■ **WORK INSTRUCTION**: Every line with "choose" in it should be copied from the data.
BEGIN
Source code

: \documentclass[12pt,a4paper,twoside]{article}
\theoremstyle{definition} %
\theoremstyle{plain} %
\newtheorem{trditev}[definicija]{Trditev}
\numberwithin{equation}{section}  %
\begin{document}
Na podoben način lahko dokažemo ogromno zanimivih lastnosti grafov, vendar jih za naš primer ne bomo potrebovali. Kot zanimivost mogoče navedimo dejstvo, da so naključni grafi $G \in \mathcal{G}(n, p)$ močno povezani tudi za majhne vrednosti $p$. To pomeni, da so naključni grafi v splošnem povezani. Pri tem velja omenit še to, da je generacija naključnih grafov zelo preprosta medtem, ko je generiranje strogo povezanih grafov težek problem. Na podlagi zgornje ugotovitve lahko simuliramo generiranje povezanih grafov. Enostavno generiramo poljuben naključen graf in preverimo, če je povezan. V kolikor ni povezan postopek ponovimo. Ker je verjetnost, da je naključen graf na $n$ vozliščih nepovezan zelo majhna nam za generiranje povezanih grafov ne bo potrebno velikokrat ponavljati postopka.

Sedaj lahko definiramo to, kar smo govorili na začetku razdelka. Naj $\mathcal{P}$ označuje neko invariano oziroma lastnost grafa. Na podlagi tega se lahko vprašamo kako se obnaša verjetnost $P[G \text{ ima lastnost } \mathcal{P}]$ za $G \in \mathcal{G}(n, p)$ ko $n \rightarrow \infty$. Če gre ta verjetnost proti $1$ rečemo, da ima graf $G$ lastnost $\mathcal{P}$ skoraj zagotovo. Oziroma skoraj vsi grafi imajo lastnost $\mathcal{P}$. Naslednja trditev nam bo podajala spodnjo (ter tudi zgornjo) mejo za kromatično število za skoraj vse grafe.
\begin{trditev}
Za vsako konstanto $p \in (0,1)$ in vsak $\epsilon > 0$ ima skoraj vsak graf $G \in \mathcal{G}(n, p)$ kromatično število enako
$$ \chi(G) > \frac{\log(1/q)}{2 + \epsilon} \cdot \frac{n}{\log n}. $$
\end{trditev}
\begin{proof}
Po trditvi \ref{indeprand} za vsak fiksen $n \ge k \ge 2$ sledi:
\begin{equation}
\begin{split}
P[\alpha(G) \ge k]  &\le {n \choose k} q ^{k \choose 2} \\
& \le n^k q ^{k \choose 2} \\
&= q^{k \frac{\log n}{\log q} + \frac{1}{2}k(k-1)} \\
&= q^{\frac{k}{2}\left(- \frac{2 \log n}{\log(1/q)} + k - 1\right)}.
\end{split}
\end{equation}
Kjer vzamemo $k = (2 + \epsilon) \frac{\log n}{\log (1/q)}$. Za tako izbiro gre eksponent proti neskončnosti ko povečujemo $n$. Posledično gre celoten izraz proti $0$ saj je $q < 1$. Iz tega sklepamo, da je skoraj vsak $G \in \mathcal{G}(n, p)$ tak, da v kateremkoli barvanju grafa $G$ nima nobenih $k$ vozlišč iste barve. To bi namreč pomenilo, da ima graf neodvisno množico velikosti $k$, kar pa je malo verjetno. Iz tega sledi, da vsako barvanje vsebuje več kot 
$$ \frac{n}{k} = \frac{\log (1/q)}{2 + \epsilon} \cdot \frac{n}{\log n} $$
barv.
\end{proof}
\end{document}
END
■ **THE COMPLETED TASK**:
P[\alpha(G) \ge k]  &\le {n \choose k} q ^{k \choose 2} \\
& \le n^k q ^{k \choose 2} \\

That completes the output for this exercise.